**Task directions:** Reproduce exactly the lines below, from the first through the one containing "determinada característica tem", and nothing more.

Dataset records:
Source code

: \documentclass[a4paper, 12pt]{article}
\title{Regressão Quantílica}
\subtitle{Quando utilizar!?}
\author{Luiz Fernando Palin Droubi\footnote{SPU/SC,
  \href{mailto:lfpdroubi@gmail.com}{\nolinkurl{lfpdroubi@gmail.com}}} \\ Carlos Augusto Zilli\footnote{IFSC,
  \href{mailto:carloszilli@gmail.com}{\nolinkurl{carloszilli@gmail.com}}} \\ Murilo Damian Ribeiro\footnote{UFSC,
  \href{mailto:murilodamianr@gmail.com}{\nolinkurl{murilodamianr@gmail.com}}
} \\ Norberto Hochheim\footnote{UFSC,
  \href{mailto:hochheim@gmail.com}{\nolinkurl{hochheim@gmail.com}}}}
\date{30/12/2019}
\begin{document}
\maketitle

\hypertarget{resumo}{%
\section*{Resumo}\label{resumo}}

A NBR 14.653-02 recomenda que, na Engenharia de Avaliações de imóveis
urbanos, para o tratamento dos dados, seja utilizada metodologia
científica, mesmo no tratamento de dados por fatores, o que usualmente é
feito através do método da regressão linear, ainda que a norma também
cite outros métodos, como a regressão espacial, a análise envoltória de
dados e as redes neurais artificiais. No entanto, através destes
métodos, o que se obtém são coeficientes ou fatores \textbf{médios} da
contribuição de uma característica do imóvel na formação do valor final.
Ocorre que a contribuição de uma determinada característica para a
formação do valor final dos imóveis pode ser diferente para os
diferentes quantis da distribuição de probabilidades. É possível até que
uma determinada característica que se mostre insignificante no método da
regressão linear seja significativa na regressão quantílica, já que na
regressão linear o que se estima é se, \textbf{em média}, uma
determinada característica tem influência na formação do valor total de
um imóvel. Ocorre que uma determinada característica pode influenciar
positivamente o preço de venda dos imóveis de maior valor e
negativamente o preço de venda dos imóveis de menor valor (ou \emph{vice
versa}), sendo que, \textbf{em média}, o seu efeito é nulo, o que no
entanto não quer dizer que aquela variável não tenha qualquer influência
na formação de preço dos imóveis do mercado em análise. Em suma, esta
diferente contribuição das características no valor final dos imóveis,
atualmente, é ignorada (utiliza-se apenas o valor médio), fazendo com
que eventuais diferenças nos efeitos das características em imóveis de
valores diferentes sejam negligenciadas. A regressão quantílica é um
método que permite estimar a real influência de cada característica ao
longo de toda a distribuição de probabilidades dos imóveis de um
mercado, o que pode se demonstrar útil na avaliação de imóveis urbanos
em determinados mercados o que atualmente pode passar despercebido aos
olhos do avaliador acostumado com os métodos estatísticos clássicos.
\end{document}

**Result of the exercise:**
Source code

: \documentclass[a4paper, 12pt]{article}
\title{Regressão Quantílica}
\subtitle{Quando utilizar!?}
\author{Luiz Fernando Palin Droubi\footnote{SPU/SC,
  \href{mailto:lfpdroubi@gmail.com}{\nolinkurl{lfpdroubi@gmail.com}}} \\ Carlos Augusto Zilli\footnote{IFSC,
  \href{mailto:carloszilli@gmail.com}{\nolinkurl{carloszilli@gmail.com}}} \\ Murilo Damian Ribeiro\footnote{UFSC,
  \href{mailto:murilodamianr@gmail.com}{\nolinkurl{murilodamianr@gmail.com}}
} \\ Norberto Hochheim\footnote{UFSC,
  \href{mailto:hochheim@gmail.com}{\nolinkurl{hochheim@gmail.com}}}}
\date{30/12/2019}
\begin{document}
\maketitle

\hypertarget{resumo}{%
\section*{Resumo}\label{resumo}}

A NBR 14.653-02 recomenda que, na Engenharia de Avaliações de imóveis
urbanos, para o tratamento dos dados, seja utilizada metodologia
científica, mesmo no tratamento de dados por fatores, o que usualmente é
feito através do método da regressão linear, ainda que a norma também
cite outros métodos, como a regressão espacial, a análise envoltória de
dados e as redes neurais artificiais. No entanto, através destes
métodos, o que se obtém são coeficientes ou fatores \textbf{médios} da
contribuição de uma característica do imóvel na formação do valor final.
Ocorre que a contribuição de uma determinada característica para a
formação do valor final dos imóveis pode ser diferente para os
diferentes quantis da distribuição de probabilidades. É possível até que
uma determinada característica que se mostre insignificante no método da
regressão linear seja significativa na regressão quantílica, já que na
regressão linear o que se estima é se, \textbf{em média}, uma
determinada característica tem influência na formação do valor total de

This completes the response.